# Can't leave feedback.



## MIL8 (Dec 30, 2013)

I'm trying to leave feedback for a member that I just received a pedal from. Every time I click submit from the feedback page I get an error saying "There was an error in your deal details!" but I can't see where anything is wrong. Any idea?

Thanks


----------



## Daf57 (Dec 30, 2013)

Just a thought but did you fill out all fields and leave a comment? Some configurations of iTrader require something in the comment box.

Also - this happened to me at one time - within the comments watch for any special characters like @#$%^&*() - I had to take out some dashes and +s.

Just a few suggestions - check this search string as well for some additional ideas:
https://www.google.com/search?q=There+was+an+error+in+your+deal+details!


----------



## MIL8 (Mar 19, 2014)

I'm still trying to figure out what I'm doing wrong here. I know it must be something simple but I'm just not seeing it.

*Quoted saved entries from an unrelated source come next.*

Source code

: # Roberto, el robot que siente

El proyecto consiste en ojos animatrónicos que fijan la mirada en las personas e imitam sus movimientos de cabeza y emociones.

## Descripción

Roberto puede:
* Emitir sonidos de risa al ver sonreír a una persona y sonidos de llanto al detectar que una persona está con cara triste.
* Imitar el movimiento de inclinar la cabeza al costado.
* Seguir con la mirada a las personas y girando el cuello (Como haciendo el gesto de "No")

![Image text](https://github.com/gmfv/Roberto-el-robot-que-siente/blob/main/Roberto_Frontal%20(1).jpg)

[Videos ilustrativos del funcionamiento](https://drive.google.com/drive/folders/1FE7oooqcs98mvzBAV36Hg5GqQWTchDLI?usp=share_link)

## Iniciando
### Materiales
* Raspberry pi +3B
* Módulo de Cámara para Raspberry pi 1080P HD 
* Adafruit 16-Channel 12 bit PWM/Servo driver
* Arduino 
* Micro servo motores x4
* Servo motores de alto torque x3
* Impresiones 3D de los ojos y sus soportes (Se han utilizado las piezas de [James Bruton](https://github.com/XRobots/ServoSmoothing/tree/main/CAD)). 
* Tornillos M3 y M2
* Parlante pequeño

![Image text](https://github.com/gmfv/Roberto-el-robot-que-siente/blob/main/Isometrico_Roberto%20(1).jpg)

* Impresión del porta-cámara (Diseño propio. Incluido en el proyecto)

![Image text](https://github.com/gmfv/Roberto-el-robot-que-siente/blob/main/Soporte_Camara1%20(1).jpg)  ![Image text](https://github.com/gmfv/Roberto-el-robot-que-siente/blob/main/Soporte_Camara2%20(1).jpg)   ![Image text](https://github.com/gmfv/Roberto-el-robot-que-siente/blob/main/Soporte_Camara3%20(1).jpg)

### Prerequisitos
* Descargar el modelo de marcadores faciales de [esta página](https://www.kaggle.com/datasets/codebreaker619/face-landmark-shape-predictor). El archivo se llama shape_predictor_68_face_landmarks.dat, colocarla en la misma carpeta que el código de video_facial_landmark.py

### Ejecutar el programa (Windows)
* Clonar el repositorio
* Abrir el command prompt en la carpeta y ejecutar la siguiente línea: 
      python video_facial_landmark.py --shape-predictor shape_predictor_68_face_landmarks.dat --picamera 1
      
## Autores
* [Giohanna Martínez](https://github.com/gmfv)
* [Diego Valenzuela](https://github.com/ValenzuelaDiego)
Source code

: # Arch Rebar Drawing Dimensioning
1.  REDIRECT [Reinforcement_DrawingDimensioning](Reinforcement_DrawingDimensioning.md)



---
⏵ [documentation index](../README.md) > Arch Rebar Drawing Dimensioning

Here is a screenshot of what I'm trying to do, and I still keep getting this error message.


----------



## MIL8 (Mar 27, 2014)

Anyone?


----------



## Señor Voorhees (Mar 27, 2014)

I've never done these things, but you left "additional comments" blank, perhaps that's the problem?


----------



## MIL8 (Mar 27, 2014)

I tried adding something there and it made no difference.


----------